Entries taken from a collection
┏━━

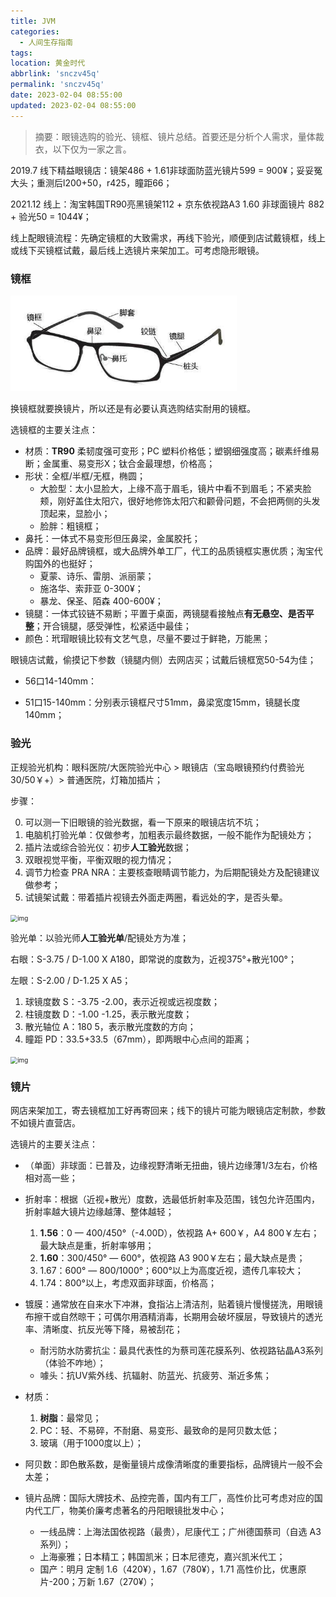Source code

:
 ```yaml
---
title: JVM
categories:
  - 人间生存指南
tags:
location: 黄金时代
abbrlink: 'snczv45q'
permalink: 'snczv45q'
date: 2023-02-04 08:55:00
updated: 2023-02-04 08:55:00
---
```


> 摘要：眼镜选购的验光、镜框、镜片总结。首要还是分析个人需求，量体裁衣，以下仅为一家之言。

<!-- more -->

2019.7 线下精益眼镜店：镜架486 + 1.61非球面防蓝光镜片599 = 900¥；妥妥冤大头；重测后l200+50，r425，瞳距66；

2021.12 线上：淘宝韩国TR90亮黑镜架112 + 京东依视路A3 1.60 非球面镜片 882 + 验光50 = 1044¥；

线上配眼镜流程：先确定镜框的大致需求，再线下验光，顺便到店试戴镜框，线上或线下买镜框试戴，最后线上选镜片来架加工。可考虑隐形眼镜。

### 镜框

<img src="assets/v2-70758270bf4177f2373b1b6049c09a39_720w.webp" alt="img" style="zoom: 67%;" />

换镜框就要换镜片，所以还是有必要认真选购结实耐用的镜框。

选镜框的主要关注点：

- 材质：**TR90** 柔韧度强可变形；PC 塑料价格低；塑钢细强度高；碳素纤维易断；金属重、易变形X；钛合金最理想，价格高；
- 形状：全框/半框/无框，椭圆；
    - 大脸型：太小显脸大，上缘不高于眉毛，镜片中看不到眉毛；不紧夹脸颊，刚好盖住太阳穴，很好地修饰太阳穴和颧骨问题，不会把两侧的头发顶起来，显脸小；
    - 脸胖：粗镜框；
- 鼻托：一体式不易变形但压鼻梁，金属胶托；
- 品牌：最好品牌镜框，或大品牌外单工厂，代工的品质镜框实惠优质；淘宝代购国外的也挺好；
    - 夏蒙、诗乐、雷朋、派丽蒙；
    - 施洛华、索菲亚 0-300¥；
    - 暴龙、保圣、陌森 400-600¥；
- 镜腿：一体式铰链不易断；平置于桌面，两镜腿看接触点**有无悬空、是否平整**；开合镜腿，感受弹性，松紧适中最佳；
- 颜色：玳瑁眼镜比较有文艺气息，尽量不要过于鲜艳，万能黑；

眼镜店试戴，偷摸记下参数（镜腿内侧）去网店买；试戴后镜框宽50-54为佳；

- 56口14-140mm：

- 51口15-140mm：分别表示镜框尺寸51mm，鼻梁宽度15mm，镜腿长度140mm；

### 验光

正规验光机构：眼科医院/大医院验光中心 > 眼镜店（宝岛眼镜预约付费验光 30/50￥+）> 普通医院，灯箱加插片；

步骤：

0. 可以测一下旧眼镜的验光数据，看一下原来的眼镜店坑不坑；
1. 电脑机打验光单：仅做参考，加粗表示最终数据，一般不能作为配镜处方；
2. 插片法或综合验光仪：初步**人工验光**数据；
3. 双眼视觉平衡，平衡双眼的视力情况；
4. 调节力检查 PRA NRA：主要核查眼睛调节能力，为后期配镜处方及配镜建议做参考；
5. 试镜架试戴：带着插片视镜去外面走两圈，看远处的字，是否头晕。

<img src="assets/5b5a9dd7N2044a860.jpg" alt="img" style="zoom: 70%;" />

验光单：以验光师**人工验光单**/配镜处方为准；

右眼：S-3.75 / D-1.00 X A180，即常说的度数为，近视375°+散光100°；

左眼：S-2.00 / D-1.25 X A5；

1. 球镜度数 S：-3.75 -2.00，表示近视或远视度数；
2. 柱镜度数 D：-1.00 -1.25，表示散光度数；
3. 散光轴位 A：180 5，表示散光度数的方向；
4. 瞳距 PD：33.5+33.5（67mm），即两眼中心点间的距离；

<img src="assets/5b5a9dd8Nd6d12f74.jpg" alt="img" style="zoom: 70%;" />

### 镜片

网店来架加工，寄去镜框加工好再寄回来；线下的镜片可能为眼镜店定制款，参数不如镜片直营店。

选镜片的主要关注点：
- （单面）非球面：已普及，边缘视野清晰无扭曲，镜片边缘薄1/3左右，价格相对高一些；
- 折射率：根据（近视+散光）度数，选最低折射率及范围，钱包允许范围内，折射率越大镜片边缘越薄、整体越轻；
    1. **1.56**：0 — 400/450°（-4.00D），依视路 A+ 600￥，A4 800￥左右；最大缺点是重，折射率够用；
    2. **1.60**：300/450° — 600°，依视路 A3 900￥左右；最大缺点是贵；
    3. 1.67：600° — 800/1000°；600°以上为高度近视，遗传几率较大；
    4. 1.74：800°以上，考虑双面非球面，价格高；
- 镀膜：通常放在自来水下冲淋，食指沾上清洁剂，贴着镜片慢慢搓洗，用眼镜布擦干或自然晾干；可偶尔用酒精消毒，长期用会破坏膜层，导致镜片的透光率、清晰度、抗反光等下降，易被刮花；
    - 耐污防水防雾抗尘：最具代表性的为蔡司莲花膜系列、依视路钻晶A3系列（体验不咋地）；
    - 噱头：抗UV紫外线、抗辐射、防蓝光、抗疲劳、渐近多焦；
- 材质：
    1. **树脂**：最常见；
    2. PC：轻、不易碎，不耐磨、易变形、最致命的是阿贝数太低；
    3. 玻璃（用于1000度以上）；
- 阿贝数：即色散系数，是衡量镜片成像清晰度的重要指标，品牌镜片一般不会太差；

- 镜片品牌：国际大牌技术、品控完善，国内有工厂，高性价比可考虑对应的国内代工厂，物美价廉考虑著名的丹阳眼镜批发中心；
    - 一线品牌：上海法国依视路（最贵），尼康代工；广州德国蔡司（自选 A3 系列）；
    - 上海豪雅；日本精工；韩国凯米；日本尼德克，嘉兴凯米代工；
    - 国产：明月 定制 1.6（420¥），1.67（780¥），1.71 高性价比，优惠原片-200；万新 1.67（270¥）；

┗━━

■ What you have to do ■
Which of the lines above contain "style"? Return them all.

■ Task solution ■
<img src="assets/v2-70758270bf4177f2373b1b6049c09a39_720w.webp" alt="img" style="zoom: 67%;" />
<img src="assets/5b5a9dd7N2044a860.jpg" alt="img" style="zoom: 70%;" />
<img src="assets/5b5a9dd8Nd6d12f74.jpg" alt="img" style="zoom: 70%;" />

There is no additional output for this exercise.